Chacun précipite sa vie et souffre du désir de l’avenir, du dégoût du présent. Au contraire, celui qui rapporte absolument tous ses moments à ses propres besoins, qui organise tous ses jours comme s’il organisait sa vie, il ne désire ni ne redoute le lendemain. Quelle est en effet la volupté nouvelle qu’une heure puisse apporter ? Tout est connu, tout est éprouvé à satiété. […] C’est pourquoi il n’y a pas de raison de penser que quelqu’un a vécu longtemps parce qu’il a des cheveux blancs ou des rides : il n’a pas vécu longtemps, mais il a longtemps existé. p27

Il est bien plus aisé de se plaindre du temps qui nous ait alloué plutôt que de la manière dont on use de ce temps, se déplaçant d’un extrême à l’autre sur le spectre de la responsabilité personnelle que l’on peut en avoir. Sénèque adresse particulièrement le fait que ce soucis d’une vie courte étant distribué de manière inhomogène, il est plus apparenté à un regret qu’à une prise de conscience menant à l’action. Si l’ouvrage avait donné les clés pour se défaire de cette sensation de brièveté, il aurait présenter le risque de nous éloigner de la réalité: il va plutôt mener le lecteur à ne jamais perdre sa finitude de vue, et, le plus important, à agir en conséquence.

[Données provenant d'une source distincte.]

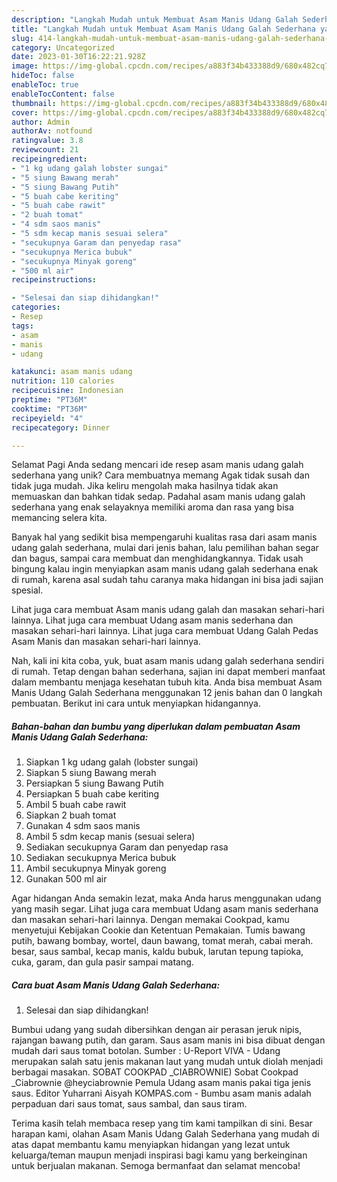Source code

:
 ```yaml
---
description: "Langkah Mudah untuk Membuat Asam Manis Udang Galah Sederhana yang Lezat Sekali"
title: "Langkah Mudah untuk Membuat Asam Manis Udang Galah Sederhana yang Lezat Sekali"
slug: 414-langkah-mudah-untuk-membuat-asam-manis-udang-galah-sederhana-yang-lezat-sekali
category: Uncategorized
date: 2023-01-30T16:22:21.928Z
image: https://img-global.cpcdn.com/recipes/a883f34b433388d9/680x482cq70/asam-manis-udang-galah-sederhana-foto-resep-utama.jpg
hideToc: false
enableToc: true
enableTocContent: false
thumbnail: https://img-global.cpcdn.com/recipes/a883f34b433388d9/680x482cq70/asam-manis-udang-galah-sederhana-foto-resep-utama.jpg
cover: https://img-global.cpcdn.com/recipes/a883f34b433388d9/680x482cq70/asam-manis-udang-galah-sederhana-foto-resep-utama.jpg
author: Admin
authorAv: notfound
ratingvalue: 3.8
reviewcount: 21
recipeingredient:
- "1 kg udang galah lobster sungai"
- "5 siung Bawang merah"
- "5 siung Bawang Putih"
- "5 buah cabe keriting"
- "5 buah cabe rawit"
- "2 buah tomat"
- "4 sdm saos manis"
- "5 sdm kecap manis sesuai selera"
- "secukupnya Garam dan penyedap rasa"
- "secukupnya Merica bubuk"
- "secukupnya Minyak goreng"
- "500 ml air"
recipeinstructions:

- "Selesai dan siap dihidangkan!"
categories:
- Resep
tags:
- asam
- manis
- udang

katakunci: asam manis udang 
nutrition: 110 calories
recipecuisine: Indonesian
preptime: "PT36M"
cooktime: "PT36M"
recipeyield: "4"
recipecategory: Dinner

---
```



Selamat Pagi Anda sedang mencari ide resep asam manis udang galah sederhana yang unik? Cara membuatnya memang Agak tidak susah dan tidak juga mudah. Jika keliru mengolah maka hasilnya tidak akan memuaskan dan bahkan tidak sedap. Padahal asam manis udang galah sederhana yang enak selayaknya memiliki aroma dan rasa yang bisa memancing selera kita.


Banyak hal yang sedikit bisa mempengaruhi kualitas rasa dari asam manis udang galah sederhana, mulai dari jenis bahan, lalu pemilihan bahan segar dan bagus, sampai cara membuat dan menghidangkannya. Tidak usah bingung kalau ingin menyiapkan asam manis udang galah sederhana enak di rumah, karena asal sudah tahu caranya maka hidangan ini bisa jadi sajian spesial.

Lihat juga cara membuat Asam manis udang galah dan masakan sehari-hari lainnya. Lihat juga cara membuat Udang asam manis sederhana dan masakan sehari-hari lainnya. Lihat juga cara membuat Udang Galah Pedas Asam Manis dan masakan sehari-hari lainnya.


Nah, kali ini kita coba, yuk, buat asam manis udang galah sederhana sendiri di rumah. Tetap dengan bahan sederhana, sajian ini dapat memberi manfaat dalam membantu menjaga kesehatan tubuh kita. Anda bisa membuat Asam Manis Udang Galah Sederhana menggunakan 12 jenis bahan dan 0 langkah pembuatan. Berikut ini cara untuk menyiapkan hidangannya.

<!--inarticleads1-->

##### Bahan-bahan dan bumbu yang diperlukan dalam pembuatan Asam Manis Udang Galah Sederhana:

1. Siapkan 1 kg udang galah (lobster sungai)
1. Siapkan 5 siung Bawang merah
1. Persiapkan 5 siung Bawang Putih
1. Persiapkan 5 buah cabe keriting
1. Ambil 5 buah cabe rawit
1. Siapkan 2 buah tomat
1. Gunakan 4 sdm saos manis
1. Ambil 5 sdm kecap manis (sesuai selera)
1. Sediakan secukupnya Garam dan penyedap rasa
1. Sediakan secukupnya Merica bubuk
1. Ambil secukupnya Minyak goreng
1. Gunakan 500 ml air


Agar hidangan Anda semakin lezat, maka Anda harus menggunakan udang yang masih segar. Lihat juga cara membuat Udang asam manis sederhana dan masakan sehari-hari lainnya. Dengan memakai Cookpad, kamu menyetujui Kebijakan Cookie dan Ketentuan Pemakaian. Tumis bawang putih, bawang bombay, wortel, daun bawang, tomat merah, cabai merah. besar, saus sambal, kecap manis, kaldu bubuk, larutan tepung tapioka, cuka, garam, dan gula pasir sampai matang. 

<!--inarticleads2-->

##### Cara buat Asam Manis Udang Galah Sederhana:


1. Selesai dan siap dihidangkan!

Bumbui udang yang sudah dibersihkan dengan air perasan jeruk nipis, rajangan bawang putih, dan garam. Saus asam manis ini bisa dibuat dengan mudah dari saus tomat botolan. Sumber : U-Report VIVA - Udang merupakan salah satu jenis makanan laut yang mudah untuk diolah menjadi berbagai masakan. SOBAT COOKPAD _CIABROWNIE) Sobat Cookpad _Ciabrownie @heyciabrownie Pemula Udang asam manis pakai tiga jenis saus. Editor Yuharrani Aisyah KOMPAS.com - Bumbu asam manis adalah perpaduan dari saus tomat, saus sambal, dan saus tiram. 

Terima kasih telah membaca resep yang tim kami tampilkan di sini. Besar harapan kami, olahan Asam Manis Udang Galah Sederhana yang mudah di atas dapat membantu kamu menyiapkan hidangan yang lezat untuk keluarga/teman maupun menjadi inspirasi bagi kamu yang berkeinginan untuk berjualan makanan. Semoga bermanfaat dan selamat mencoba!
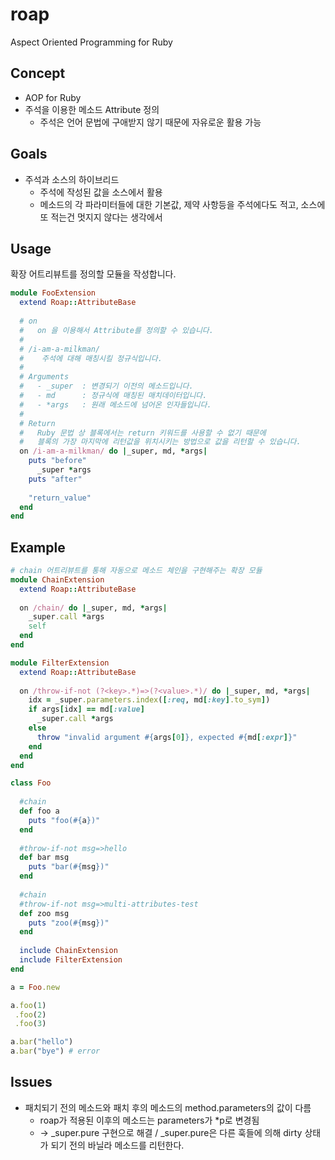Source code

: # roap
Aspect Oriented Programming for Ruby

Concept
----
* AOP for Ruby
* 주석을 이용한 메소드 Attribute 정의
  * 주석은 언어 문법에 구애받지 않기 때문에 자유로운 활용 가능

Goals
----
* 주석과 소스의 하이브리드
  * 주석에 작성된 값을 소스에서 활용
  * 메소드의 각 파라미터들에 대한 기본값, 제약 사항등을 주석에다도 적고, 소스에 또 적는건 멋지지 않다는 생각에서

Usage
----
확장 어트리뷰트를 정의할 모듈을 작성합니다.
```rb
module FooExtension
  extend Roap::AttributeBase
  
  # on
  #   on 을 이용해서 Attribute를 정의할 수 있습니다.
  #
  # /i-am-a-milkman/
  #    주석에 대해 매칭시킬 정규식입니다.
  #
  # Arguments
  #   - _super  : 변경되기 이전의 메소드입니다.
  #   - md      : 정규식에 매칭된 매치데이터입니다.
  #   - *args   : 원래 메소드에 넘어온 인자들입니다.
  #
  # Return
  #   Ruby 문법 상 블록에서는 return 키워드를 사용할 수 없기 때문에
  #   블록의 가장 마지막에 리턴값을 위치시키는 방법으로 값을 리턴할 수 있습니다.
  on /i-am-a-milkman/ do |_super, md, *args|
    puts "before"
      _super *args
    puts "after"
    
    "return_value"
  end
end
```

Example
----
```rb
# chain 어트리뷰트를 통해 자동으로 메소드 체인을 구현해주는 확장 모듈
module ChainExtension
  extend Roap::AttributeBase
  
  on /chain/ do |_super, md, *args|
    _super.call *args
    self
  end
end
```
```rb
module FilterExtension
  extend Roap::AttributeBase
  
  on /throw-if-not (?<key>.*)=>(?<value>.*)/ do |_super, md, *args|
    idx = _super.parameters.index([:req, md[:key].to_sym])
    if args[idx] == md[:value]
      _super.call *args
    else
      throw "invalid argument #{args[0]}, expected #{md[:expr]}"
    end
  end
end
```
```rb
class Foo
  
  #chain
  def foo a
    puts "foo(#{a})"
  end
  
  #throw-if-not msg=>hello
  def bar msg
    puts "bar(#{msg})"
  end
  
  #chain
  #throw-if-not msg=>multi-attributes-test
  def zoo msg
    puts "zoo(#{msg})"
  end
  
  include ChainExtension
  include FilterExtension
end
```
```rb
a = Foo.new

a.foo(1)
 .foo(2)
 .foo(3)

a.bar("hello")
a.bar("bye") # error
```

Issues
----
* 패치되기 전의 메소드와 패치 후의 메소드의 method.parameters의 값이 다름
  * roap가 적용된 이후의 메소드는 parameters가 *p로 변경됨
  * -> _super.pure 구현으로 해결 / _super.pure은 다른 훅들에 의해 dirty 상태가 되기 전의 바닐라 메소드를 리턴한다.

Personne ne restituera tes années, personne ne te rendra à nouveau à toi-même. Ta vie ira depuis son commencement sans rappeler ou interrompre son cours ; elle ne fera aucun bruit, elle ne t’avertira en rien de sa rapidité : c’est silencieuse qu’elle s’écroulera. […] La plus grande entrave de l’existence, c’est l’attente qui dépend du lendemain, qui perd le jour d’aujourd’hui. Ce qui est posé dans les mains de fortune, tu en disposes, mais ce qui a été posé dans tes mains, tu l’abandonnes ? Où regardes-tu ? Où comptes-tu parvenir ? Tout ce qui est à venir est dans le champ de l’incertain : sans attendre, vis.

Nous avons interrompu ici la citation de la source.